Extracted data entries
<<<<

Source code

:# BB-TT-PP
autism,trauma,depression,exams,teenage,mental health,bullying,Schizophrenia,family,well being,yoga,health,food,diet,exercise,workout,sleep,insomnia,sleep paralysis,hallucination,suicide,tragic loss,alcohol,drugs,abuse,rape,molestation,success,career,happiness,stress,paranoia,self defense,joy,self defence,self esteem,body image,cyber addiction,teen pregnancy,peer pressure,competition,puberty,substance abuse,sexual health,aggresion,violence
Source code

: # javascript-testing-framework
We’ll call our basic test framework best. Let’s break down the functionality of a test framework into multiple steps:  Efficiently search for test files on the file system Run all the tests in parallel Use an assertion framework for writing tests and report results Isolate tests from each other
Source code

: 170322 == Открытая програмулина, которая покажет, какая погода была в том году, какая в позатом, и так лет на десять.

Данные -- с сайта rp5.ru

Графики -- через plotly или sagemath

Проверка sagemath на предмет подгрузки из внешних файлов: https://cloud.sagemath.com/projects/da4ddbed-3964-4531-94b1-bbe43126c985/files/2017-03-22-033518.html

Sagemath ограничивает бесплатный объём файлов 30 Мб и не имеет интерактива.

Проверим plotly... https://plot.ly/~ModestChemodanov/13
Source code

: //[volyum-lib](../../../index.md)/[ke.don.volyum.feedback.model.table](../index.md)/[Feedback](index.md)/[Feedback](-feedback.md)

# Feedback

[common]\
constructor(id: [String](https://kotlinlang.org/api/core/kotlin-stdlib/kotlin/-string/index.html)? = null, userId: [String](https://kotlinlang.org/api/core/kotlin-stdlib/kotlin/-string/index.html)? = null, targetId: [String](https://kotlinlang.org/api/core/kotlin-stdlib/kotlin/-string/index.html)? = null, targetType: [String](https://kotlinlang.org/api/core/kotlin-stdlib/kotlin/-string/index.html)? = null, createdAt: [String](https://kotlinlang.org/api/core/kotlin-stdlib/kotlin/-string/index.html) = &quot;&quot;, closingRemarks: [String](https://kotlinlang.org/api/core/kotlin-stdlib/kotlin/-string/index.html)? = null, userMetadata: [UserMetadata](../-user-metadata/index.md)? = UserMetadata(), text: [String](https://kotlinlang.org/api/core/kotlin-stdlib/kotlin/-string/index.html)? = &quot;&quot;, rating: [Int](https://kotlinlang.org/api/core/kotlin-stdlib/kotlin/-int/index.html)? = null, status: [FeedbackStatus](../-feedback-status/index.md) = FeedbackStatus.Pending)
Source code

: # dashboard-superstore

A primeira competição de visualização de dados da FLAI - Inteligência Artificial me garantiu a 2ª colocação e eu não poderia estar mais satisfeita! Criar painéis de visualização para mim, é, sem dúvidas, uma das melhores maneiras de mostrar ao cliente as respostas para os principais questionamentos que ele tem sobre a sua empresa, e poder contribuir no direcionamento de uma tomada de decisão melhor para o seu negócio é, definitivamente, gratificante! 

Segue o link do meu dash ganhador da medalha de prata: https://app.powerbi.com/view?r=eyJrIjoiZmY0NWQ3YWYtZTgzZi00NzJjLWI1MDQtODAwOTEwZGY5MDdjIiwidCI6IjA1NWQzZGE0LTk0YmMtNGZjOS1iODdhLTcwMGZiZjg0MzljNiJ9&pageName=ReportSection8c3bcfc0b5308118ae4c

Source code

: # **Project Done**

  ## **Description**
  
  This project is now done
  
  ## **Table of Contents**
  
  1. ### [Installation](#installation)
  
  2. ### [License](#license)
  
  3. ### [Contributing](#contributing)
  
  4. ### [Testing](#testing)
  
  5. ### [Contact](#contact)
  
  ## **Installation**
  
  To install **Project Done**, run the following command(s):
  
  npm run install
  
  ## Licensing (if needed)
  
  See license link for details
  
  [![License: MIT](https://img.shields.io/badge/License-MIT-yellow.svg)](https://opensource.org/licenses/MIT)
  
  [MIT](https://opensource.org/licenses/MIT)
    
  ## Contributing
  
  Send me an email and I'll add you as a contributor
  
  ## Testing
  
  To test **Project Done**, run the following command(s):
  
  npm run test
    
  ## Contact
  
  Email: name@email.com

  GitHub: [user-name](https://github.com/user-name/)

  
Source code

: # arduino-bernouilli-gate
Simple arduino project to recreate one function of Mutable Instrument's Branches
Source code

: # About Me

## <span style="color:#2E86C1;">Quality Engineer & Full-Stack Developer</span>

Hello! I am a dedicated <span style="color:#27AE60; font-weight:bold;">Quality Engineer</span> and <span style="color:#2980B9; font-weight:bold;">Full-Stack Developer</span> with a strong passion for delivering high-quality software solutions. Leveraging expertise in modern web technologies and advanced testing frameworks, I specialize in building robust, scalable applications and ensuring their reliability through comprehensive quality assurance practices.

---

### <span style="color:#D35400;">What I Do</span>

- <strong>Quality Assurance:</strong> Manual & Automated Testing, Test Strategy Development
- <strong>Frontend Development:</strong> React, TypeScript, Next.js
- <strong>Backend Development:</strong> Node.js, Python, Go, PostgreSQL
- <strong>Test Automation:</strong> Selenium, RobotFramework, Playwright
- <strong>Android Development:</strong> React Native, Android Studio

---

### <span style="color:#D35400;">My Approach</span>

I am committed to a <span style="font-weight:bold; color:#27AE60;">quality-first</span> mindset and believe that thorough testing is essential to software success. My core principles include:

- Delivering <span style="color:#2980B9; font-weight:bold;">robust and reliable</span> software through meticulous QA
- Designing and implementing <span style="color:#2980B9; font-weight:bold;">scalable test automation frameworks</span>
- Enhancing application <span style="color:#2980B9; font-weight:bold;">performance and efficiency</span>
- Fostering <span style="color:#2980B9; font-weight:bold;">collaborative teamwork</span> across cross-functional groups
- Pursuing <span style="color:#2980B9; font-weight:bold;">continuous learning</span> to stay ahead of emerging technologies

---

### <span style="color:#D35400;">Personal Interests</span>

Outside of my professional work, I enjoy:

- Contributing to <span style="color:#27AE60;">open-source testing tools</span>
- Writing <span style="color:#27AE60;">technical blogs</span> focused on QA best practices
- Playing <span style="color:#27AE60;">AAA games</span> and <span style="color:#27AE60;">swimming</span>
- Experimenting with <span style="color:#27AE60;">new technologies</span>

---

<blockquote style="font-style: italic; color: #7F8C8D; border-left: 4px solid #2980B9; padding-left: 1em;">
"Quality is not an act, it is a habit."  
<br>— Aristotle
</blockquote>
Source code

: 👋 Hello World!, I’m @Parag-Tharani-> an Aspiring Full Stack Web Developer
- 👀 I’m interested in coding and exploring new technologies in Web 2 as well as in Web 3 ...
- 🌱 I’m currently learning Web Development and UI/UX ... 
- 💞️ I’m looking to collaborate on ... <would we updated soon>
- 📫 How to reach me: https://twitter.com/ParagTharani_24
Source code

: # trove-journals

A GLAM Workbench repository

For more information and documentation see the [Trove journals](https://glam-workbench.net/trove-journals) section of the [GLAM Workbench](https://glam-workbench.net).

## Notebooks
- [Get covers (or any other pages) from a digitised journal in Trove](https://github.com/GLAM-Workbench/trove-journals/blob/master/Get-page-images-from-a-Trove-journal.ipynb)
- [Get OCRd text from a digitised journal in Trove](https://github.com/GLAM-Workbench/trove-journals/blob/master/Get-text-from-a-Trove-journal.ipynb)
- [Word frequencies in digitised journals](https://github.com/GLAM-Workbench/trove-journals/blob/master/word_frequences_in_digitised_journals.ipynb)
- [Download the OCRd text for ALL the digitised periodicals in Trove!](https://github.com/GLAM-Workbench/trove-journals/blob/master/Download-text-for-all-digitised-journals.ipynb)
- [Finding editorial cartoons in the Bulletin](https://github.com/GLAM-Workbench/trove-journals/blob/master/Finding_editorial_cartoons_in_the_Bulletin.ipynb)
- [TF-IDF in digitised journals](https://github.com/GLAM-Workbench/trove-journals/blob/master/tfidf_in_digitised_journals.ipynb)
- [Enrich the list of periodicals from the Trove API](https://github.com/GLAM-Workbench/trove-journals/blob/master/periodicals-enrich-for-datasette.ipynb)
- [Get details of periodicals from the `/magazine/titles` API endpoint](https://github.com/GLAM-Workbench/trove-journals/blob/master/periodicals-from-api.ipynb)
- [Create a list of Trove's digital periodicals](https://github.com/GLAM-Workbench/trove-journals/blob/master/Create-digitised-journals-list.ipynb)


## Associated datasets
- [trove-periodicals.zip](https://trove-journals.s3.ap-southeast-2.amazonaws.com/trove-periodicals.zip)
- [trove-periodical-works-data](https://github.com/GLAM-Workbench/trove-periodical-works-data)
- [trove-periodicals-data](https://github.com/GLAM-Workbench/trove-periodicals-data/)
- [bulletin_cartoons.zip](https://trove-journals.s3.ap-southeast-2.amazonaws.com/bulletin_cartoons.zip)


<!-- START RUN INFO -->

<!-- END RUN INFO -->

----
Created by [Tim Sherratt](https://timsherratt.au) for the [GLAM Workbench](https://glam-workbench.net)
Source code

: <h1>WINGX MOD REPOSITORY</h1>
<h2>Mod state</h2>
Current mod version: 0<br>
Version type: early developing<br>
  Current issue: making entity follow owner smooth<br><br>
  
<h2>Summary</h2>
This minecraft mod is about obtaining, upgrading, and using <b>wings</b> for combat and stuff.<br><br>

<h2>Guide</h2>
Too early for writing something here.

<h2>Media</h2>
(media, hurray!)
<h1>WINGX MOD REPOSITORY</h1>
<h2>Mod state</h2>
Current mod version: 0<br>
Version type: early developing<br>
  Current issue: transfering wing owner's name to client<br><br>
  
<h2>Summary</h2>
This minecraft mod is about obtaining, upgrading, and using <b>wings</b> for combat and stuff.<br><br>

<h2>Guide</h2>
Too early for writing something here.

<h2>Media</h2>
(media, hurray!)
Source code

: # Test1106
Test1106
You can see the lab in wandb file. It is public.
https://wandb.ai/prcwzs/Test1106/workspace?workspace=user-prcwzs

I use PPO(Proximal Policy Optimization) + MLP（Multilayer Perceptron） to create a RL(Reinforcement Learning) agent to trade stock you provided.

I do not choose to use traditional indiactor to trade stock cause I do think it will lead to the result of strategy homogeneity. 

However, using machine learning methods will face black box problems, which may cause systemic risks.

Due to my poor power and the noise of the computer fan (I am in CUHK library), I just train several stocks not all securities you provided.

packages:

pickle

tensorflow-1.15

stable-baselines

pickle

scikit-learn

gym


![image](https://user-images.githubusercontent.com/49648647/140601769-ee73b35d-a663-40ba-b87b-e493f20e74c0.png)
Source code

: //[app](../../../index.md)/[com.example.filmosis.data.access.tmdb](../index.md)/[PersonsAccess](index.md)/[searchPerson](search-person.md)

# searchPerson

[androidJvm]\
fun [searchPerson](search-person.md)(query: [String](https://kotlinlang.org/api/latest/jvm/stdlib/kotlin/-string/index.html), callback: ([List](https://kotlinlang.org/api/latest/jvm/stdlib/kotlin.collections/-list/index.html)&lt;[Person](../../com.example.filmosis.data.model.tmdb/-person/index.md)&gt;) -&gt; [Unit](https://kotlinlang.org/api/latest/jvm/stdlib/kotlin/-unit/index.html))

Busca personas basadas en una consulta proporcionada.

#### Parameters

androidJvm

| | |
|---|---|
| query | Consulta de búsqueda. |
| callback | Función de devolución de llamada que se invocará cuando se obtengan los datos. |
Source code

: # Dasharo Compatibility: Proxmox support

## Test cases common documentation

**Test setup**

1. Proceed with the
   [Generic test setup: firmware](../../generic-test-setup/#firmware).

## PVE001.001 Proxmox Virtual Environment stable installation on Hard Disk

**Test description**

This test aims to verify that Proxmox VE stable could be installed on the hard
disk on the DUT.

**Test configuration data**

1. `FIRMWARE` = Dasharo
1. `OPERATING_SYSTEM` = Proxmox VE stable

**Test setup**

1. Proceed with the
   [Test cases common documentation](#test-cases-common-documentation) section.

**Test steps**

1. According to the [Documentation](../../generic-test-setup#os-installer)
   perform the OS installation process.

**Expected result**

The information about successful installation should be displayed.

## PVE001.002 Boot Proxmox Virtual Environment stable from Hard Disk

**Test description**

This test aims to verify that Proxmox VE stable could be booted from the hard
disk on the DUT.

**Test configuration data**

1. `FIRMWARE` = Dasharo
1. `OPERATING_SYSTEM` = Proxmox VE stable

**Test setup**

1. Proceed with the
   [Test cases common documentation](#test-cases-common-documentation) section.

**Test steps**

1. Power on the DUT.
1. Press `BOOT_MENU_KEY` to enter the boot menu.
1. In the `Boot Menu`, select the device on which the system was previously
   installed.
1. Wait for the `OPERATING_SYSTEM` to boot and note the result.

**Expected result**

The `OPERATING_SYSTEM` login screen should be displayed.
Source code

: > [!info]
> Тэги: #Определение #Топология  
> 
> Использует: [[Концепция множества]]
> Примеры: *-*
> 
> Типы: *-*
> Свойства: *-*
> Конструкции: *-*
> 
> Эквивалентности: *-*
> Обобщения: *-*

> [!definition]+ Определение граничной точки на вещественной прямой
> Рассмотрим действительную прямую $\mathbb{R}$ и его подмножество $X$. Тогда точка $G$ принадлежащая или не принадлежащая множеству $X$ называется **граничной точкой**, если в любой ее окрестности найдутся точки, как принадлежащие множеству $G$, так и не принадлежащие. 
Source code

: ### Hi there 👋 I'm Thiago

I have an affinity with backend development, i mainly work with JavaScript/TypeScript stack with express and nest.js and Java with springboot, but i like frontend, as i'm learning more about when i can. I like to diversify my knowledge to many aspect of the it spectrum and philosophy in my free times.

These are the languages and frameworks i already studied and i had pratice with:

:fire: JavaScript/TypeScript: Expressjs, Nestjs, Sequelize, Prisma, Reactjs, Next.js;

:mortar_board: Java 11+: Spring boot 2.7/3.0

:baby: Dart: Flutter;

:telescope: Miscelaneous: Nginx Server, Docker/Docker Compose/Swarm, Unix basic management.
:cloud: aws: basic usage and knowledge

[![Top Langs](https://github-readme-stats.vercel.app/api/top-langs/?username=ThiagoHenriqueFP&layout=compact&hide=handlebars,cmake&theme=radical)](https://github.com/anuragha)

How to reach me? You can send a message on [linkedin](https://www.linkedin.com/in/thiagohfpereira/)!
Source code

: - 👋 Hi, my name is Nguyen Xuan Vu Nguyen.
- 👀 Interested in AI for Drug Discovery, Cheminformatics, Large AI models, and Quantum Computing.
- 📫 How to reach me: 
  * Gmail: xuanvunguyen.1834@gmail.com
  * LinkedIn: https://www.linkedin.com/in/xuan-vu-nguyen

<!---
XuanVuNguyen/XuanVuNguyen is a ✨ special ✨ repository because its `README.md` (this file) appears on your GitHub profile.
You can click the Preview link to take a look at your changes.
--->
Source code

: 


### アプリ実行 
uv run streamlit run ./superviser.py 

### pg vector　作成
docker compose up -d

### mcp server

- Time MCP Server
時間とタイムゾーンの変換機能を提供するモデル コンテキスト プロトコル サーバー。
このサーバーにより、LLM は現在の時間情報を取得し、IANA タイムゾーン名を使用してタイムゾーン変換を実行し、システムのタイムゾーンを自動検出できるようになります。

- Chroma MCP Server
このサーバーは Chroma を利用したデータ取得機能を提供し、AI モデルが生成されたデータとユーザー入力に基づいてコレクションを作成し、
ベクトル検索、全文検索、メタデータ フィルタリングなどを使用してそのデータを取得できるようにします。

>>>>

Work task
In the records above, find the line with "- [Finding editorial"; write out exactly that line and each one after it, stopping after the line with "- [Get details".

Answer section
- [Finding editorial cartoons in the Bulletin](https://github.com/GLAM-Workbench/trove-journals/blob/master/Finding_editorial_cartoons_in_the_Bulletin.ipynb)
- [TF-IDF in digitised journals](https://github.com/GLAM-Workbench/trove-journals/blob/master/tfidf_in_digitised_journals.ipynb)
- [Enrich the list of periodicals from the Trove API](https://github.com/GLAM-Workbench/trove-journals/blob/master/periodicals-enrich-for-datasette.ipynb)
- [Get details of periodicals from the `/magazine/titles` API endpoint](https://github.com/GLAM-Workbench/trove-journals/blob/master/periodicals-from-api.ipynb)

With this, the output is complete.